Les promesses toxiques de l’antidopage
En multipliant les effets d’annonce et les promesses intenables d’un «sport propre», les instances sportives internationales ont miné la confiance du public et affaibli la performance symbolique de l’antidopage, en dépit de progrès réels sur le terrain
Dans son Traité de la nature humaine, le philosophe David Hume affirme que les paroles données engagent ceux qui les émettent et obligent ces individus ou organisations au respect de leurs promesses sous peine d’endommager leur réputation. Ce constat semble valoir dans le sport puisqu’en multipliant les promesses non tenues, les organisations sportives ont fragilisé la confiance dans la lutte contre le dopage.

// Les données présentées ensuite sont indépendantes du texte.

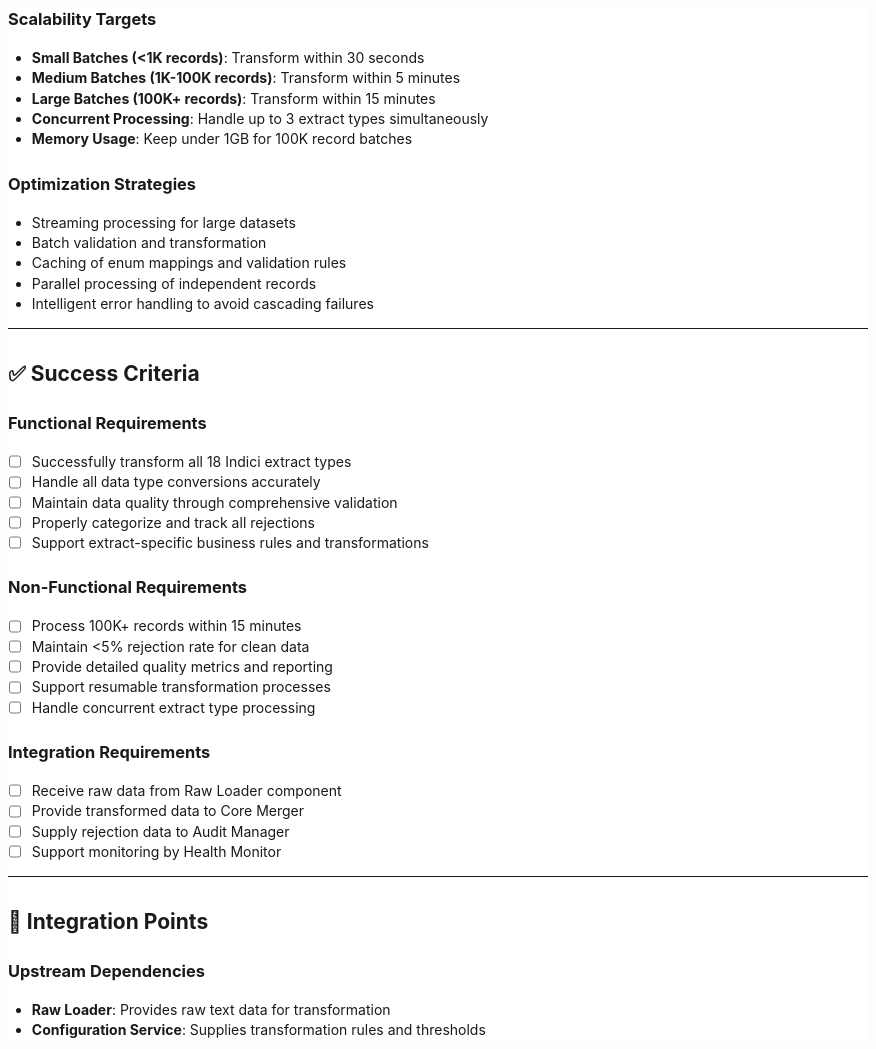 ### **Scalability Targets**

- **Small Batches (<1K records)**: Transform within 30 seconds
- **Medium Batches (1K-100K records)**: Transform within 5 minutes
- **Large Batches (100K+ records)**: Transform within 15 minutes
- **Concurrent Processing**: Handle up to 3 extract types simultaneously
- **Memory Usage**: Keep under 1GB for 100K record batches

### **Optimization Strategies**

- Streaming processing for large datasets
- Batch validation and transformation
- Caching of enum mappings and validation rules
- Parallel processing of independent records
- Intelligent error handling to avoid cascading failures

---

## ✅ **Success Criteria**

### **Functional Requirements**

- [ ] Successfully transform all 18 Indici extract types
- [ ] Handle all data type conversions accurately
- [ ] Maintain data quality through comprehensive validation
- [ ] Properly categorize and track all rejections
- [ ] Support extract-specific business rules and transformations

### **Non-Functional Requirements**

- [ ] Process 100K+ records within 15 minutes
- [ ] Maintain <5% rejection rate for clean data
- [ ] Provide detailed quality metrics and reporting
- [ ] Support resumable transformation processes
- [ ] Handle concurrent extract type processing

### **Integration Requirements**

- [ ] Receive raw data from Raw Loader component
- [ ] Provide transformed data to Core Merger
- [ ] Supply rejection data to Audit Manager
- [ ] Support monitoring by Health Monitor

---

## 🔄 **Integration Points**

### **Upstream Dependencies**

- **Raw Loader**: Provides raw text data for transformation
- **Configuration Service**: Supplies transformation rules and thresholds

Pour beaucoup, il semble aujourd’hui évident de lutter contre le dopage et de sanctionner sévèrement toute violation du Code mondial antidopage. Pourtant, cette façon de fixer la manière légitime de produire une performance sportive correspond à un moment particulier de l’histoire des normes sportives. L’usage de produits dans le but d’améliorer la performance, comme la cocaïne ou l’alcool, ne choquait guère au début du XXe siècle. L’idée qu’il faut lutter contre le dopage émerge seulement dans les années 1950-1960, en conjonction avec la défense de l’amateurisme et le contexte de la guerre froide.